Effect of β-cyclodextrin derivatives on the kinetics of degradation of cefotaxime sodium in solution state

The influence of β-cyclodextrin (β-CD) and its derivatives (diethyl-β-CD, hydroxyl propyl-β-CD and maltosyl-β-CD) on the stability of cefotaxime was investigated in aqueous buffer solutions of pH 3.5 and pH 7.5 at 25 and 37°C. The degradation rates were determined by a stability-indicating reversed-phase high-performance liquid chromatographic method. It was found that the degradation of cefotaxime sodium followed first-order reaction kinetics with respect to its concentration. The degradation rate increased upon increasing temperature from 25 to 37°C in both pHs and in either absence or presence of CDs.
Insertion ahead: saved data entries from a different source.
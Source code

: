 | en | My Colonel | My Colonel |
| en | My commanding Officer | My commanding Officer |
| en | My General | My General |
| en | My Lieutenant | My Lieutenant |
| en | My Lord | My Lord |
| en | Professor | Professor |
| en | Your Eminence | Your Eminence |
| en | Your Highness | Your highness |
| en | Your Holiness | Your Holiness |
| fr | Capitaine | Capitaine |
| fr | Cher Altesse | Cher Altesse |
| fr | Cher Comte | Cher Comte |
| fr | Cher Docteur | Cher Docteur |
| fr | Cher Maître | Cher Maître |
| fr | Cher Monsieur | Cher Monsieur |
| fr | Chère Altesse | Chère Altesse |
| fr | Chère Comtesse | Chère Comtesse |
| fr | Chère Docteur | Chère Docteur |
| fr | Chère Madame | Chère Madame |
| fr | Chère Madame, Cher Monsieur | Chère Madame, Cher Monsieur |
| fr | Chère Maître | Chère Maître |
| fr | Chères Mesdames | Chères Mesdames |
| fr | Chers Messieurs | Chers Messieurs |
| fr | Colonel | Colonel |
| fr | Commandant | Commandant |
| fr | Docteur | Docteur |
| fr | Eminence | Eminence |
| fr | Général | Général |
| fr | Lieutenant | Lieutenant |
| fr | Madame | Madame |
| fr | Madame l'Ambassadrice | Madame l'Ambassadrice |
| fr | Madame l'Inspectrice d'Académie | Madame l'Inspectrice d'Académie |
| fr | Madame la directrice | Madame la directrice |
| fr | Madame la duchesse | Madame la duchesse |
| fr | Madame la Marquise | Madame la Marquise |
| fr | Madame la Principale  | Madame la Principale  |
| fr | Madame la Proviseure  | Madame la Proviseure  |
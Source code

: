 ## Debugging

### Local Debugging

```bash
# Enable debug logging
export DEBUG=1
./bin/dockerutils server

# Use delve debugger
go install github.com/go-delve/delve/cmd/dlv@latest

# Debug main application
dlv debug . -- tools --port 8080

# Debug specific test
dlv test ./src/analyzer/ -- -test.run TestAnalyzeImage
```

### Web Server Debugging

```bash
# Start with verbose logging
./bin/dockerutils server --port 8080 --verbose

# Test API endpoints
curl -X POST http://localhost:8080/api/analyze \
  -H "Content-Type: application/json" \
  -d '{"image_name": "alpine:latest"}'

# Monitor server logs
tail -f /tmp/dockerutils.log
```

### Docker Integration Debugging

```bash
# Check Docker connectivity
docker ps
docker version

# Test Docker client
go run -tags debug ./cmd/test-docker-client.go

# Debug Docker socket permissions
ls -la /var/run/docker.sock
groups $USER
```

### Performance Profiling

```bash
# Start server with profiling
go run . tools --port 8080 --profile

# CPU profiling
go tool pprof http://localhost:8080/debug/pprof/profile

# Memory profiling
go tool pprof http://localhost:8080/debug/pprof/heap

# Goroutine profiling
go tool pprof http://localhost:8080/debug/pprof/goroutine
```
All the studied CDs except DM β-CD accelerated the degradation rate of cefotaxime sodium in the solution of pH 3.5 at 25°C to different extents while at 37°C and in buffer solution of pH 7.5 all CDs accelerated the degradation with a higher rate than in pH 3.5. This may be due to the fastest mechanism of de-esterification at the C-3 position at alkaline pH 7.5 than at acidic pH 3.5. There are two mechanisms of degradation of cefotaxime sodium which are de-esterification (hydrolysis of 3-acetoxy group) and β-lactam cleavage (lactonization). The acceleration effect on the degradation was higher with parent β-CD than with its derivatives which may be due to the nature of the complex formed. 1H-NMR confirmed the complex formation between cefotaxime sodium and either β-CD or DM β-CD in aqueous solution.